As a homage to Buddha’s birthplace, more than 25 countries have constructed a monastery distinct to their own architectural style, beliefs, and history. Each monastery is very unique from the other, but all of them blend architectural magnificence with spiritual elements. For instance, Thailand’s Royal Thai Buddhist Monastery is a superlative war-style monastery made with gleaming white marbles. Similarly, the Myanmar Golden Temple is a stunning, golden comcob-shaped Shikhara that is inspired by the temples of Bagan. Even a day might be enough to behold and appreciate the beauty and splendor of all 25 monasteries.

Visit relics of ancient kingdom at Tilaurakot

Just 29 kilometers west of Lumbini, Tilaurakot is the “identified” historical site of Kapilvastu, where Buddha spent first 20 years of his life.

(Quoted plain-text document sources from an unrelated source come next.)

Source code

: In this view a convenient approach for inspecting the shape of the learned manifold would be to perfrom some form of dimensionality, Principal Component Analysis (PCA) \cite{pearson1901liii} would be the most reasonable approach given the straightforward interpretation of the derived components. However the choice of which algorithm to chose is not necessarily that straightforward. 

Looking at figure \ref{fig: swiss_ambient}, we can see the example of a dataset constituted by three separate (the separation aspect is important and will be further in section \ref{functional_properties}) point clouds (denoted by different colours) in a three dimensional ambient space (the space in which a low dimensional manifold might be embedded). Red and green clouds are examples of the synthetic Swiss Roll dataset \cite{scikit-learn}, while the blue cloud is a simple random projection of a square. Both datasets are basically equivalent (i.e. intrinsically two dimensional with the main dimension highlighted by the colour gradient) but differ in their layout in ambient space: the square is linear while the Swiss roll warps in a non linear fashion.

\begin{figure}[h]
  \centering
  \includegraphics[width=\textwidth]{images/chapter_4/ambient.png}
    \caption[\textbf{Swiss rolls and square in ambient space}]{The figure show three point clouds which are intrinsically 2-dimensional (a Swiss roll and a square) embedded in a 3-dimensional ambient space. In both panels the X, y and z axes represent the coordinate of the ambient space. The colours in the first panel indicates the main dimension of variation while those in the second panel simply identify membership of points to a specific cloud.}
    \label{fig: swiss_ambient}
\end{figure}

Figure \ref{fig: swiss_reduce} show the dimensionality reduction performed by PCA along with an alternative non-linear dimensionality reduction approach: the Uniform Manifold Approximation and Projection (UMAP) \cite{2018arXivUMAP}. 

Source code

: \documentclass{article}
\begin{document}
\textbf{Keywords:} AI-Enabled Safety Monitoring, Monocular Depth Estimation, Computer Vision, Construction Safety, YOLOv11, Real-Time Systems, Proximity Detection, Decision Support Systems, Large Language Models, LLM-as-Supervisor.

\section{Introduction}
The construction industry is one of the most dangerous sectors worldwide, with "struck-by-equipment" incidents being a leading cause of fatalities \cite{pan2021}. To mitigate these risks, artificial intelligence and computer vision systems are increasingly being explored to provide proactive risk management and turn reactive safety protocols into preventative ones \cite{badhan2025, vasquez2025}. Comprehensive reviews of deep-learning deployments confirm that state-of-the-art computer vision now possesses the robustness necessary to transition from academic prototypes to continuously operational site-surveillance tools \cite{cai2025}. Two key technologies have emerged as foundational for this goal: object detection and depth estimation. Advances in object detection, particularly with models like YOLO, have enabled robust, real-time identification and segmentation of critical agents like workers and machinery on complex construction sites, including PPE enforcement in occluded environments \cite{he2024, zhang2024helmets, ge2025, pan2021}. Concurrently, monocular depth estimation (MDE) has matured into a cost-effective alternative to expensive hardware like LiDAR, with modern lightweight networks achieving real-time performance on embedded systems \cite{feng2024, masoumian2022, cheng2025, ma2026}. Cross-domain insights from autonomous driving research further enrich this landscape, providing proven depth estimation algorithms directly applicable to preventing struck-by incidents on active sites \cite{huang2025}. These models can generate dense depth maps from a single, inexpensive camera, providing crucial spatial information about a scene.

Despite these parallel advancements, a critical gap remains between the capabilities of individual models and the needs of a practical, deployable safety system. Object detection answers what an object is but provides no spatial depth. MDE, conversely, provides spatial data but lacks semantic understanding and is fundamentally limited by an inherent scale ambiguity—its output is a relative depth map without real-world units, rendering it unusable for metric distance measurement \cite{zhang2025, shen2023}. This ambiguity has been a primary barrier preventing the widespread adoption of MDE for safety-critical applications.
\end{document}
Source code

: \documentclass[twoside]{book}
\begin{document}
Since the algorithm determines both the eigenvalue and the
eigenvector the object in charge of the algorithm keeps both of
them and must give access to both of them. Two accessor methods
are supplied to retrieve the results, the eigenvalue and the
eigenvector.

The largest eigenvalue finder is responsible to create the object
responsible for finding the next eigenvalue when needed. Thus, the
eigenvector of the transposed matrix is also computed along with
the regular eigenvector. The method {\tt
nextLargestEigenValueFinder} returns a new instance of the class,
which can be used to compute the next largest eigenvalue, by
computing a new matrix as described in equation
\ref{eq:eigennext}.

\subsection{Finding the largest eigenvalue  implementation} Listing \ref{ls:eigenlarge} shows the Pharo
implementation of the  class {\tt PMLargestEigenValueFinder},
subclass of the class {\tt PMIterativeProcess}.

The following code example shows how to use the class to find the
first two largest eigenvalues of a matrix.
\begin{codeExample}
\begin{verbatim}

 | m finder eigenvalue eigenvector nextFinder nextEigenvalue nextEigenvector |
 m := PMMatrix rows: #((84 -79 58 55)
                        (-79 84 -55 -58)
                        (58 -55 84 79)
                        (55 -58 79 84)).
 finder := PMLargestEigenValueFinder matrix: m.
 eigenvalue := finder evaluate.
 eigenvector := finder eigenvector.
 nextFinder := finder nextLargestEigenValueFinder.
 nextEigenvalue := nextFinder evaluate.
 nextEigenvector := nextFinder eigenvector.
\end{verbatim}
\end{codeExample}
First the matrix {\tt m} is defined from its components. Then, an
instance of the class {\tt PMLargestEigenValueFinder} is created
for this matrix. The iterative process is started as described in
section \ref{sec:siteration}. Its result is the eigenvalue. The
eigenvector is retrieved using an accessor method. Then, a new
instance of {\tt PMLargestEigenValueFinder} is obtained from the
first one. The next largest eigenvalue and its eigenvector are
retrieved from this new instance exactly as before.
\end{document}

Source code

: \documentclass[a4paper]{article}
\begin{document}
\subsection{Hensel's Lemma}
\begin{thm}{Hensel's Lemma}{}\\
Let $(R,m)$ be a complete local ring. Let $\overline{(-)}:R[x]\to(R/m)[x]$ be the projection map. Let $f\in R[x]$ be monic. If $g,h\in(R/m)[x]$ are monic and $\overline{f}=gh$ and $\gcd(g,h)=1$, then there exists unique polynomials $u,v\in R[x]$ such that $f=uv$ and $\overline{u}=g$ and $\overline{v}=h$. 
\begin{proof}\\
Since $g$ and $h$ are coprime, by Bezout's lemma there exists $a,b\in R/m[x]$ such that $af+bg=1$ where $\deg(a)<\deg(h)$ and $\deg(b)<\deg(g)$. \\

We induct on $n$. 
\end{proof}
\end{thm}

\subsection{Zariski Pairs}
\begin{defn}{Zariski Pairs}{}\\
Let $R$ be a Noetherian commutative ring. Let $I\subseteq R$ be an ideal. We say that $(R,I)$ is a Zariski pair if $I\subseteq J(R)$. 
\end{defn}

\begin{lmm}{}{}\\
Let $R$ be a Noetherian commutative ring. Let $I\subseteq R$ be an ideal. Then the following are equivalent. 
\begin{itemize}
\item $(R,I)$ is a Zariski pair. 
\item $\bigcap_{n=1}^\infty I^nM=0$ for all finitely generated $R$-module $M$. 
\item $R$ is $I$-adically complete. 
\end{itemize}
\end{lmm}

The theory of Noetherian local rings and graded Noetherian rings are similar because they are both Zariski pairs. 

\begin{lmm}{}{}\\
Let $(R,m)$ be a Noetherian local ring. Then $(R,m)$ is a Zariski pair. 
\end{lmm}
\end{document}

The holy site is located in a peaceful and quiet meadow on the banks of Banganga River. You can explore the foundations of the historic and large residential compound from Buddha’s time. There is also a beautiful shrine nearby with numerous carved pachyderms, dedicated to Buddha’s mother Maya Devi. There is also a museum at the last turn-off to Tilaurakot which showcases some of the ancient artefacts and articles found at the site. There is also a new and bigger museum building that is very close to completion.

Explore the villages on a two-wheeler

If you want to get under the skin of any place, visit its villages, not towns. Same is the case for Lumbini. Rental two-wheeler is the best way for sightseeing the entire area in short time. Rickshaws, bicycles, and motorcycles are readily available near the main Lumbini site. The roads are generously wide and flat, the weather is sunny and bright, and the traffic is minimal. You will get to see ancient agriculture methods in practice, interact with the locals, and traverse through mustard and rice farms. You can rent the vehicles in an hourly or a daily basis for very less price. Thus, it is cheap, fun, and safe.

Sign up for a meditation class

It is the 21st century and everyone is living in the fast lane. It is very rare for any destination to provide the escape but also a spiritual revelation at the same time. Most of us have tried and discontinued meditation at some point, but when you’re at the very birthplace of Buddha himself, the vicinity itself will motivate you to try medidation once again. There are several meditation centers run by Buddhist monks like the Panditarama Vipassana Center. You can sign up for any one of the flexible packages and meditate under the guidance of these seasoned teachers. You will even learn several techniques and teachings to take back home with you.

Visit Maya Devi temple

Exploring the Maya Devi temple is definitely the most enriching of all the things to experience in Lumbini. The plain and white exterior is nothing too impressive, but on the inside, it houses the centuries-old mark stone of Buddha’s birthplace. Moreover, the building is housed within the remains of Buddha’s exact birthplace. There are ruins ranging from 2nd to 7th century, and there is a pond nearby where Buddha’s mom took a bath after giving birth. There are also seven engrained steps which are believed to be Buddha’s as he walked right after being born. There is an eternal flame, a historic pillar by emperor Ashoka, a Bodhi tree laden in prayer flags, and so much more!